2. Plaintiff's Prior Petit Larceny Convictions

Defendants further argue that Plaintiff's 2013 and 2014 convictions for petit larceny should be admitted during cross-examination to impeach Plaintiff because they bear on his propensity to testify truthfully under Federal Rule of Evidence 608(b) (“Rule 608(b)”). (Docket No. 120 at 7-9). Plaintiff counters that evidence of his petit larceny convictions is not probative of his veracity and is inadmissible under Federal Rules of Evidence 608(b), 609(a), and 402-404. (Docket No. 140 at 7-17; Docket No. 141 at 11-14).

Plaintiff's convictions for petit larceny were under New York Penal Law § 155.25. (Docket No. 120 at 7-9; Docket No. 119-3 at 2; Docket No. 119-4 at 2).
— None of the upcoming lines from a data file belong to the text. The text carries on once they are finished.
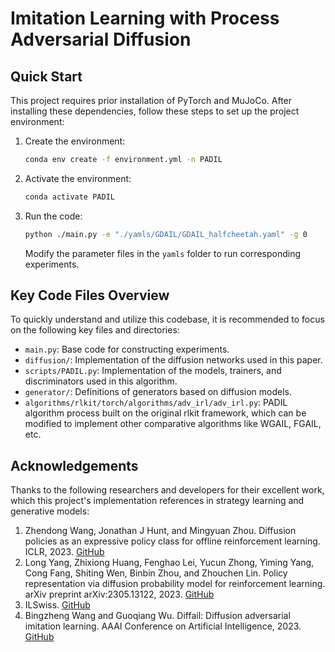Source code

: # Imitation Learning with Process Adversarial Diffusion


## Quick Start

This project requires prior installation of PyTorch and MuJoCo. After installing these dependencies, follow these steps to set up the project environment:

1. Create the environment:
   ```bash
   conda env create -f environment.yml -n PADIL
   ```

2. Activate the environment:
   ```bash
   conda activate PADIL
   ```

3. Run the code:
   ```bash
   python ./main.py -e "./yamls/GDAIL/GDAIL_halfcheetah.yaml" -g 0
   ```
   Modify the parameter files in the `yamls` folder to run corresponding experiments.

## Key Code Files Overview
To quickly understand and utilize this codebase, it is recommended to focus on the following key files and directories:
- `main.py`: Base code for constructing experiments.
- `diffusion/`: Implementation of the diffusion networks used in this paper.
- `scripts/PADIL.py`: Implementation of the models, trainers, and discriminators used in this algorithm.
- `generator/`: Definitions of generators based on diffusion models.
- `algorithms/rlkit/torch/algorithms/adv_irl/adv_irl.py`: PADIL algorithm process built on the original rlkit framework, which can be modified to implement other comparative algorithms like WGAIL, FGAIL, etc.

## Acknowledgements
Thanks to the following researchers and developers for their excellent work, which this project's implementation references in strategy learning and generative models:
1. Zhendong Wang, Jonathan J Hunt, and Mingyuan Zhou. Diffusion policies as an expressive policy class for offline reinforcement learning. ICLR, 2023. [GitHub](https://github.com/zhendong-wang/diffusion-policies-for-offline-rl?tab=readme-ov-file)
2. Long Yang, Zhixiong Huang, Fenghao Lei, Yucun Zhong, Yiming Yang, Cong Fang, Shiting Wen, Binbin Zhou, and Zhouchen Lin. Policy representation via diffusion probability model for reinforcement learning. arXiv preprint arXiv:2305.13122, 2023. [GitHub](https://github.com/LongYang1998/Diffusion-Policy-Representation)
3. ILSwiss. [GitHub](https://github.com/Ericonaldo/ILSwiss)
4. Bingzheng Wang and Guoqiang Wu. Diffail: Diffusion adversarial imitation learning. AAAI Conference on Artificial Intelligence, 2023. [GitHub](https://github.com/ML-Group-SDU/DiffAIL)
Under that statute, “[a] person is guilty of petit larceny when he steals property.” N.Y. Penal Law § 155.25 (2013); N.Y. Penal Law § 155.25 (2014). These are misdemeanor convictions, which, at the time of Plaintiff's convictions, were not subject to imprisonment exceeding one year. See N.Y. Penal Law §§ 155.25; 70.15 (2013); N.Y. Penal Law §§ 155.25; 70.15 (2014). The Second Circuit has clearly indicated that petit larceny is not a proper subject matter for impeachment under Rule 609(a)(2). Hayes, 553 F.2d at 827. In addition, the petit larceny convictions are also not admissible under Rule 609(a)(1) because they were not punishable by imprisonment for more than one year. See Rule 609(a)(1).

Defendants further maintain that the petit larceny convictions are admissible under Rule 608(b), which concerns a witness's character for truthfulness or untruthfulness. Rule 608(b) provides, in relevant part, that:

Except for a criminal conviction under Rule 609, extrinsic evidence is not admissible to prove specific instances of a witness's conduct in order to attack or support the witness's character for truthfulness. But the court may, on crossexamination, allow them to be inquired into if they are probative of the character for truthfulness or untruthfulness of: (1) the witness; or (2) another witness whose character the witness being cross-examined has testified about.
Fed. R. Evid. 608(b). The Court must also be guided by Rule 403 “in deciding whether to exercise its discretion to allow cross-examination pursuant to Rule 608(b).” United States v. Brown, No. 07-CR-874 (KAM), 2009 WL 497606, at *4 (E.D.N.Y. Feb. 26, 2009).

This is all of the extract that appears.